In this article, a new idea for the key reconciliation method in quantum cryptography is presented. The proposal assumes that artificial neural networks (TPM machines) can be used to correct errors occurring in the quantum channel. Unlike neural cryptography, the new solution is characterized by fast synchronization of TPM machines. Typical values of QBER do not exceed a few percent; therefore, users need to correct only a small part of the key. This means that the TPM machines used for this purpose are close to synchronization and the learning process can finish quickly.

It was shown that the synchronization process in the new solution is much faster than in the case where TPM weights are chosen randomly (the typical scenario of neural cryptography). When the QBER value does not exceed a few percent, the synchronization process is several times faster. This significantly increases the level of security because of the problem with fast synchronization of eavesdropper’s TPMs which must start from randomly generated weights. Therefore, the key reconciliation based on the synchronization of TPM machines can be a secure and efficient solution. The presented solution can replace the error correction algorithms currently used in the quantum key distribution process.

Although the risk of information leakage in the proposed solution is low, additional mechanisms should be used to increase the level of security. First of all, the use of the privacy amplification process after the error correction process is still recommended. Also, users can consider dividing a long key into shorter strings and perform error correction processes separately for each string. After that, the privacy amplification process should be performed on the whole key (concatenated by all the strings). This approach decreases the risk of information leakage, even if an eavesdropper could get some information about a selected string.

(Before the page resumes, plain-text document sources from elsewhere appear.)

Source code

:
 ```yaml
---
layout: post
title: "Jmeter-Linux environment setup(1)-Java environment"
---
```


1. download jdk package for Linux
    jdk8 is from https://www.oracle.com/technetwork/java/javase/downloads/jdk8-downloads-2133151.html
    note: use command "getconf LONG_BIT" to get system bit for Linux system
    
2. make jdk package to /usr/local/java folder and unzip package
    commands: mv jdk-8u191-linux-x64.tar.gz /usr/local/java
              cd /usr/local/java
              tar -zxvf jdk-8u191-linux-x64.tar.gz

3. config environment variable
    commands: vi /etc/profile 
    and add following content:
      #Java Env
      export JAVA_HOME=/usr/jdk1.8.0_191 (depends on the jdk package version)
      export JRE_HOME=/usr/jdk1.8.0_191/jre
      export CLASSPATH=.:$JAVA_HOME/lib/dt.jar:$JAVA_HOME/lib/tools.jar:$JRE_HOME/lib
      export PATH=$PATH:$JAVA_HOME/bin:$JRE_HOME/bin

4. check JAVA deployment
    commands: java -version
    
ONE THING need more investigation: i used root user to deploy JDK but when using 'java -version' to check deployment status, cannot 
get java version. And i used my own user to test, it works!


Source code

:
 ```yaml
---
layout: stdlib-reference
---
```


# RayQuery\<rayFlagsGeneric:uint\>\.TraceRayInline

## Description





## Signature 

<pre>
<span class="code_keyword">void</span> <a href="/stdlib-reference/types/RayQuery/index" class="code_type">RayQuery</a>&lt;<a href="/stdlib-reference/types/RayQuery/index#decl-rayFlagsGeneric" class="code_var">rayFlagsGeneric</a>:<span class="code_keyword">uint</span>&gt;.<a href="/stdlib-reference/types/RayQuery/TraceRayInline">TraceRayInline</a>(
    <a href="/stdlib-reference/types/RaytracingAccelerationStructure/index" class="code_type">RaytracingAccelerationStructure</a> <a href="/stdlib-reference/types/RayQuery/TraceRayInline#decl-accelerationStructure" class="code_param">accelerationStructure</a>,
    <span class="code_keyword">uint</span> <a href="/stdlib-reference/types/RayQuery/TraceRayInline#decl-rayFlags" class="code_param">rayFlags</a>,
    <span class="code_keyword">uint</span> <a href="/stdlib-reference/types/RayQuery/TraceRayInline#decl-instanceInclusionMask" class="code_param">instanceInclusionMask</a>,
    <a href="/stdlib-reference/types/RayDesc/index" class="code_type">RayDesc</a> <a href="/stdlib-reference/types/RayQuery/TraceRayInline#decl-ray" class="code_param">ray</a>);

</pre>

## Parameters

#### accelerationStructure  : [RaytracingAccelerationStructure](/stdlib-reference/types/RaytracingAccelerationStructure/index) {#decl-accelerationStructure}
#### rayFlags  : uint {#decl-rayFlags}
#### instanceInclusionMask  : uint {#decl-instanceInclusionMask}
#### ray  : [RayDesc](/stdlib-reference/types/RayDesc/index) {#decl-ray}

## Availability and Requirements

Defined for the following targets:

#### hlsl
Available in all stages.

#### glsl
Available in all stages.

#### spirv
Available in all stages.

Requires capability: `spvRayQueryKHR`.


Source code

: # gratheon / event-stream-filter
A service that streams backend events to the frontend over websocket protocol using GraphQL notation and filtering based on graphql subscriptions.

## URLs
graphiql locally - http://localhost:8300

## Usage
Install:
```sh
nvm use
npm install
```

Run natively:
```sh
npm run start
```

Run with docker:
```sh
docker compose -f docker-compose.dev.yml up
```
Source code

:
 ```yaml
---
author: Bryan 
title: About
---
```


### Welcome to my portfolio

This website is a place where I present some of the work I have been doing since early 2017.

Although TPM machines are not used for error correction of digital information, this approach can be used for key reconciliation in quantum cryptography. Mutual synchronization of TPMs dynamically adjusts their weights; therefore, the final weights are not predictable. Fortunately, this is a big advantage of key distribution, because a secure key for cryptographic purposes should be a random string of bits. It is a very special case when artificial neural networks can be used to correct errors.

Additionally, it is worth mentioning that error correction based on TPMs is resistant to currently known attacks using a quantum computer. This feature is likely to be particularly important in the near future.